### Action item
Please work out how many lines in the entries contain "true", then give that number with nothing added.

### Provided records

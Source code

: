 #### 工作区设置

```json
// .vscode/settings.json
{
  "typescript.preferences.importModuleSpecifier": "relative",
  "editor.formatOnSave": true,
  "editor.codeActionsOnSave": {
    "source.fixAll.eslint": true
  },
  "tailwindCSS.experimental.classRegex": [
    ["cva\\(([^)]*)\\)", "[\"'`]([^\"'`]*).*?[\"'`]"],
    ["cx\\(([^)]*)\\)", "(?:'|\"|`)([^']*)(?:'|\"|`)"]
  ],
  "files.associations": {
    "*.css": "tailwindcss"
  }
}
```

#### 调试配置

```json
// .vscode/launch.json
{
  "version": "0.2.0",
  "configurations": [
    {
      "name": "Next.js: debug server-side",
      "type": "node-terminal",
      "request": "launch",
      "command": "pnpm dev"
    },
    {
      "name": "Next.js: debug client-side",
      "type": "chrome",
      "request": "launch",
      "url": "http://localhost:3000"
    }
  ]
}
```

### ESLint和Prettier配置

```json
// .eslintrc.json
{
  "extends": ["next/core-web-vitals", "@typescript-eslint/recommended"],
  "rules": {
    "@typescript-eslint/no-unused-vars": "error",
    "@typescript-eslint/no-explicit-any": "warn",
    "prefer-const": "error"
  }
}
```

### Response for this exercise
2